A straightforward and recommended fix is to add "tie_word_embeddings": false to the text_config section of config.json. This is consistent with the intended design of the 32B model, which uses untied input and output embeddings, and it does not change model behavior or performance. It only restores compatibility with vLLM.
If editing config.json is not practical, the issue can also be resolved at runtime by injecting the missing attribute after loading the model, for example by setting model.config.text_config.tie_word_embeddings to the value of the root-level tie_word_embeddings field, defaulting to false if necessary.

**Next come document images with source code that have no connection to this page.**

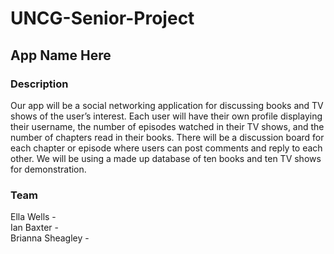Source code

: # UNCG-Senior-Project
## App Name Here <br />
### Description <br />
Our app will be a social networking application for discussing books and TV shows of the user’s interest. Each user will have their own profile displaying their username, the number of episodes watched in their TV shows, and the number of chapters read in their books. There will be a discussion board for each chapter or episode where users can post comments and reply to each other. We will be using a made up database of ten books and ten TV shows for demonstration. <br />

### Team <br />
Ella Wells -
<br />
Ian Baxter -
<br />
Brianna Sheagley -
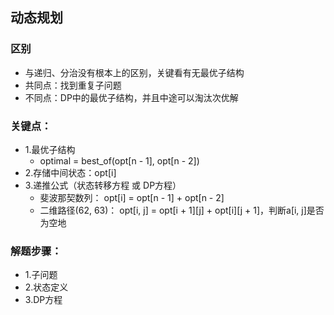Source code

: ## 动态规划     
### 区别   
- 与递归、分治没有根本上的区别，关键看有无最优子结构
- 共同点：找到重复子问题
- 不同点：DP中的最优子结构，并且中途可以淘汰次优解

### 关键点：
- 1.最优子结构
  - optimal = best_of(opt[n - 1], opt[n - 2])
- 2.存储中间状态：opt[i]
- 3.递推公式（状态转移方程 或 DP方程）
  - 斐波那契数列： opt[i] = opt[n - 1] + opt[n - 2]
  - 二维路径(62, 63)： opt[i, j] = opt[i + 1][j] + opt[i][j + 1]，判断a[i, j]是否为空地        

### 解题步骤：
- 1.子问题
- 2.状态定义
- 3.DP方程



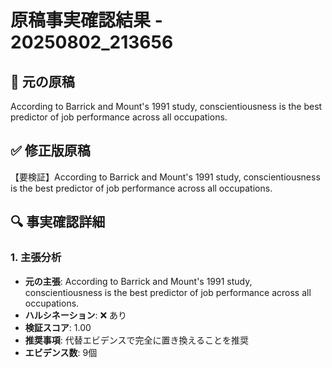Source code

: # 原稿事実確認結果 - 20250802_213656

## 📝 元の原稿
According to Barrick and Mount's 1991 study, conscientiousness is the best predictor of job performance across all occupations.

## ✅ 修正版原稿
【要検証】According to Barrick and Mount's 1991 study, conscientiousness is the best predictor of job performance across all occupations.

## 🔍 事実確認詳細

### 1. 主張分析
- **元の主張**: According to Barrick and Mount's 1991 study, conscientiousness is the best predictor of job performance across all occupations.
- **ハルシネーション**: ❌ あり
- **検証スコア**: 1.00
- **推奨事項**: 代替エビデンスで完全に置き換えることを推奨
- **エビデンス数**: 9個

The tie_word_embeddings option controls whether the input token embedding matrix and the output language modeling head share the same weights. For Qwen3-VL-32B-Instruct, this option appears to be intentionally set to false. The error arises solely from the missing field in text_config, not from an incorrect configuration value.